Using micro-targeting from duplicitous research firm Cambridge Analytica, which came under fire in 2018 for the way it used Facebook users’ data without consent, the Trump campaign branded these potential Black voters under the category "Deterrence" in an explicit attempt to keep certain segments of the population home to ensure a Trump victory.

"Campaigns have long tried to focus on getting their supporters to vote, while ignoring social groups who the campaign thinks will either not vote or vote for their opponents," Dr. Chadwick said. "The problem in 2016 was that there was a concerted, micro-targeted advertising campaign aimed at Black citizens, to deter them from voting. 

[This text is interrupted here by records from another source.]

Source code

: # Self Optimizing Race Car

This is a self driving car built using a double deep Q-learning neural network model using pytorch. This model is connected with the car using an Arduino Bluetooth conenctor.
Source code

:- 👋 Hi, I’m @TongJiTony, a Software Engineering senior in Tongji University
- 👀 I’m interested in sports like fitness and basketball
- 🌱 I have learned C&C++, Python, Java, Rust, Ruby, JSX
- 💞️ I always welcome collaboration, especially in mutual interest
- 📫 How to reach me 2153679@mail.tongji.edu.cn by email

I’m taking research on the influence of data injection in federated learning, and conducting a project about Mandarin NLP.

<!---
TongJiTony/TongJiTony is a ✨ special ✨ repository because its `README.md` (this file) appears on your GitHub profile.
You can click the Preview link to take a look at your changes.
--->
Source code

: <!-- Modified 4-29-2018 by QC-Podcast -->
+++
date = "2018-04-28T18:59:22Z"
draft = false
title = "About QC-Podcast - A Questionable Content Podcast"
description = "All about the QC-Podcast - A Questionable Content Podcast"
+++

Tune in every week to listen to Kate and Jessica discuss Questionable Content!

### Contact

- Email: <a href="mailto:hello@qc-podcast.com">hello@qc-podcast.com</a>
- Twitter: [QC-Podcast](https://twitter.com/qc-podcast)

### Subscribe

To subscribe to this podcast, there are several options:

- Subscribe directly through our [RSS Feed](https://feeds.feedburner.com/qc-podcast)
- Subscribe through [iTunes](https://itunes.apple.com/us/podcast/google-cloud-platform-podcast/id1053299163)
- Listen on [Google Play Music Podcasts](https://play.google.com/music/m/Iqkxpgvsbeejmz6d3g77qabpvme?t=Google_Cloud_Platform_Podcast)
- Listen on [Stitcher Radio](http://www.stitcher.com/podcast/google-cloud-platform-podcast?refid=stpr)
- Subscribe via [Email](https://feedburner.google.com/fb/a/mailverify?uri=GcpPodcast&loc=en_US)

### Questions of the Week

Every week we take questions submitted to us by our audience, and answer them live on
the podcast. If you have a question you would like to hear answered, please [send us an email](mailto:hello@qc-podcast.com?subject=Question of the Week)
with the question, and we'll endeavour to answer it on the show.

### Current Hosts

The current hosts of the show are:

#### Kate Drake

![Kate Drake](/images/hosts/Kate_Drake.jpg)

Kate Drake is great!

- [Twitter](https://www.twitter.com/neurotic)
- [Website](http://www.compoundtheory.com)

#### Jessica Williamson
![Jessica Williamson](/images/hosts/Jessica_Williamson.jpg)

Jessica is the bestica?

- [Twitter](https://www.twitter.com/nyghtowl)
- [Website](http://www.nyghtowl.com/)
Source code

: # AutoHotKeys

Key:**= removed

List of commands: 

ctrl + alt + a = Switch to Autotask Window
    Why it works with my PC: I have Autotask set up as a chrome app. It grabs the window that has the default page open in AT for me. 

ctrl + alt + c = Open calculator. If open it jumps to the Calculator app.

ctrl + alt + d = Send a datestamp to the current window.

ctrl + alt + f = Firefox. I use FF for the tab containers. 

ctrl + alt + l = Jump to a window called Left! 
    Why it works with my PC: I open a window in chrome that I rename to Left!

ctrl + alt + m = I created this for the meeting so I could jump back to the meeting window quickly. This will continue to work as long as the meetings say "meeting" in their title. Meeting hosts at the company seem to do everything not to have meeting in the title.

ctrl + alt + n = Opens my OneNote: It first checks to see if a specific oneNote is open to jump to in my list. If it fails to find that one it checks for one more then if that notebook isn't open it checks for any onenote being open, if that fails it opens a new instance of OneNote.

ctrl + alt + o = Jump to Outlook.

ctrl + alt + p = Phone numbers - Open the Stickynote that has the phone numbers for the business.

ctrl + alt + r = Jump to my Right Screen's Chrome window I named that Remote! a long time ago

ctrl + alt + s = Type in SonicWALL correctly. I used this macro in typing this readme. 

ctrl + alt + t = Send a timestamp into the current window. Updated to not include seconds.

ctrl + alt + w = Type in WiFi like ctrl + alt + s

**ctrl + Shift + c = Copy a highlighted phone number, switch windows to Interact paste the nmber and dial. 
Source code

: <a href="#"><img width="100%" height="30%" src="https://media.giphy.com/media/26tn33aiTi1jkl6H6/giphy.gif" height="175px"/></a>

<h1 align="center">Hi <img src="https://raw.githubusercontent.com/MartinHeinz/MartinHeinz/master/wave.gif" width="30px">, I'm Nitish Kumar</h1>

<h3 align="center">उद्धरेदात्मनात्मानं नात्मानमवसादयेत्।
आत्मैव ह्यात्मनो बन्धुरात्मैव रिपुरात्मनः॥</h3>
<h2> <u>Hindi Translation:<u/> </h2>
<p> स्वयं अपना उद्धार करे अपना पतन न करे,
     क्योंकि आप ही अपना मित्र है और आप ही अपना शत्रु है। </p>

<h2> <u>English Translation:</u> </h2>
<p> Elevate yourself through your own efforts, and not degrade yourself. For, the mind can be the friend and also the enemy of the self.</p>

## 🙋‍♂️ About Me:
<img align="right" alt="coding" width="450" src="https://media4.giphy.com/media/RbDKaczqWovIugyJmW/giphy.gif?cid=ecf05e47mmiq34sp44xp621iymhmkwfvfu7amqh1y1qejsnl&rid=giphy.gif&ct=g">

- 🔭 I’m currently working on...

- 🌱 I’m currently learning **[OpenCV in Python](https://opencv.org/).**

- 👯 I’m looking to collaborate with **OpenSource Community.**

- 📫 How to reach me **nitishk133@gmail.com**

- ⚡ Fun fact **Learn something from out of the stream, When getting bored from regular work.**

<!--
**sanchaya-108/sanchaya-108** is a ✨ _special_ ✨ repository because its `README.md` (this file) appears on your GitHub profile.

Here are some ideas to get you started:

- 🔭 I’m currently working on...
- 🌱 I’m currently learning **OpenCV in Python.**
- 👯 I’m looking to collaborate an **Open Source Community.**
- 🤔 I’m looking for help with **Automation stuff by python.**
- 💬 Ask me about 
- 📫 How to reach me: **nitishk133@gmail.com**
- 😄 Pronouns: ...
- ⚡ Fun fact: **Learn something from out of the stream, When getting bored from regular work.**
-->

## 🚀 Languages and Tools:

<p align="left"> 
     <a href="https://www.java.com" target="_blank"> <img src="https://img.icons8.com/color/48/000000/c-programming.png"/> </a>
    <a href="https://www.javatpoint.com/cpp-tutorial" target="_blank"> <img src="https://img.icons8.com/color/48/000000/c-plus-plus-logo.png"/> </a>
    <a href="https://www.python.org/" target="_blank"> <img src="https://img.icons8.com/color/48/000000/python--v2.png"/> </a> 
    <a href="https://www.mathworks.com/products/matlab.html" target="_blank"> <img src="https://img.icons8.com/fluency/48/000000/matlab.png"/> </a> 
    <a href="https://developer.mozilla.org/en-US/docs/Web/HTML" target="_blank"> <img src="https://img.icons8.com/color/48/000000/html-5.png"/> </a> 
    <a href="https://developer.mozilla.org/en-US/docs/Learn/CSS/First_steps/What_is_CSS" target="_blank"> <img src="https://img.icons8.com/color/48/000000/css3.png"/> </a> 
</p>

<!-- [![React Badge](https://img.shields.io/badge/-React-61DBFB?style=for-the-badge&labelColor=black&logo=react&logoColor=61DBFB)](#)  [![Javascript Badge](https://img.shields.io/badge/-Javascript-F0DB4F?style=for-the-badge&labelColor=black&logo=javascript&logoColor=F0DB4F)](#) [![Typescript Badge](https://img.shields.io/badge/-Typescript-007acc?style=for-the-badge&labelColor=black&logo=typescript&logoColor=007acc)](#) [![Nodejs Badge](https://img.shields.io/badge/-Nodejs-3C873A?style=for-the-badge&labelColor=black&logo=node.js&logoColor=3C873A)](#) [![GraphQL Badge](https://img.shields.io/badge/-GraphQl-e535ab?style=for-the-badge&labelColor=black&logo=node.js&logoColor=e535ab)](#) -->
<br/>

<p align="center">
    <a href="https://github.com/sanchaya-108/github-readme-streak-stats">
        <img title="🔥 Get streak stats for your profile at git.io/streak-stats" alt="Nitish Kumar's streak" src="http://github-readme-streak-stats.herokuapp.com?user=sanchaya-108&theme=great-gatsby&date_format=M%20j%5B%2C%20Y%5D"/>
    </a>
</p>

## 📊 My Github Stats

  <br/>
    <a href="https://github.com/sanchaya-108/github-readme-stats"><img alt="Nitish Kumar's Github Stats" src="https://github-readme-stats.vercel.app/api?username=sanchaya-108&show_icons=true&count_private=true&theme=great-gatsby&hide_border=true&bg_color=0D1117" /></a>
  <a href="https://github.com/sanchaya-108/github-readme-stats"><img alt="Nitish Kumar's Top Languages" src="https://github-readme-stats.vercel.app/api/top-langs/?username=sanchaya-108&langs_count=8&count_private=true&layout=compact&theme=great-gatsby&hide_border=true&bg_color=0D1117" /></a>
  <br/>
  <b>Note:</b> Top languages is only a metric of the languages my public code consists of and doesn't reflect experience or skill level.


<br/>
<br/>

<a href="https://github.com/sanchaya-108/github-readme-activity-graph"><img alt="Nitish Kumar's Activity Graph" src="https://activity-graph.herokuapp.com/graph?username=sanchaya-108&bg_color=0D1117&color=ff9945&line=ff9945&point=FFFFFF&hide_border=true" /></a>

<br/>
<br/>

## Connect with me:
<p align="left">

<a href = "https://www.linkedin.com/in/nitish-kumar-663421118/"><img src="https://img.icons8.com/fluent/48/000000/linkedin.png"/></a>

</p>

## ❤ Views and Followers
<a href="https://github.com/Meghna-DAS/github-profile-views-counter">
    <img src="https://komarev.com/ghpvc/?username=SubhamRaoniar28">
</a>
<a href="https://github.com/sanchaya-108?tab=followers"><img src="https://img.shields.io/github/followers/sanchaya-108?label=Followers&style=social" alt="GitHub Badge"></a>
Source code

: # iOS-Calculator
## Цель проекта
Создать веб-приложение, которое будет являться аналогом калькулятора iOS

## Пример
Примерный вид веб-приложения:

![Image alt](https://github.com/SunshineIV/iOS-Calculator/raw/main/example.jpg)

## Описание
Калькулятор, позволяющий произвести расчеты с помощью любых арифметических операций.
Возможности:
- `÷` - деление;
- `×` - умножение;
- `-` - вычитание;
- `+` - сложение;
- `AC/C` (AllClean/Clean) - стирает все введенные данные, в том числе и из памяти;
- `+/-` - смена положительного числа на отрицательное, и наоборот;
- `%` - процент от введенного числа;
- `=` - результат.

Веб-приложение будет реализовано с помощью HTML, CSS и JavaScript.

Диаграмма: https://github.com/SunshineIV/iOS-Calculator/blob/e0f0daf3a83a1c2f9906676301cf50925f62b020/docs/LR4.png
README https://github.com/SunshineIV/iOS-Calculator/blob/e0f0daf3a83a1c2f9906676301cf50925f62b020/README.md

"Due to the electoral college system for presidential elections, in states where the margins of victory are razor thin... the likelihood increases that microtargeting will make a difference to the overall outcome."

Historically, Black Americans have been subject to voter suppression tactics dating back to initial suffrage. The limits persist today through voter ID laws that have been struck down by federal courts for targeting Black voters with "almost surgical precision."

Social media has revolutionized campaigning and allowed politicians to reach voters in innovative ways, but that sword comes with a double edge and allows for the perpetuation of old struggles in more sophisticated ways.

The Pushback

With its more nefarious aspects being exploited, the outsized impact of digital campaigning has come under intense scrutiny as its influence continues to loom over the country.

Lawmakers have introduced bills seeking to ban the very micro-targeting techniques employed by the Trump campaign to deter Black voters from participating in the electoral process, which has mass support among voters across the aisle. Facebook CEO Mark Zuckerberg has appeared before Congress for allowing user data to slip through the cracks and has announced plans to address its user leak.

The company has also moved to allow users to opt out of seeing political ads while also banning advertisements the week before the general election on November 3 after previously suggesting it would allow blatantly false ads.

Facebook explains the ways they're preparing for the 2020 election.
Facebook explains its ongoing efforts leading up to election day. Facebook 

Twitter has gone to the extreme, outright banning political adverts last year, and has begun to brand misleading content shared on its platform this summer. This caused its own controversy after labeling a group of President Trump’s tweets with a misinformation label and providing real-time fact checking

Despite these attempts to fix things, however, the damage has already been done.

"So, politicians try to identify partisan voters and undecideds to target them with messages to mobilize them."

Data compiled by public relations firm Edelman has shown a sharp decrease in user trust of social media platforms, indicating an erosion in credibility. Approximately 60 percent of respondents suggest platforms are not proactive enough in regulating their platforms. While the digital sphere is far from perfect, its influence on political campaigning is likely here to stay as digital natives Millennials and Gen Z are quickly pacing to become the dominant voting demographics in the country. 

"The oldest instrument in political communication—direct and face-to-face communication with voters—is transformed by the use of data and can lead to higher turnout," said Dr. Haller. "Of course, I see the critique on internet-based campaigns, but if politicians are successful to create a real dialogue in social media, I think the relationship between citizens and politics can enter a new level of interaction."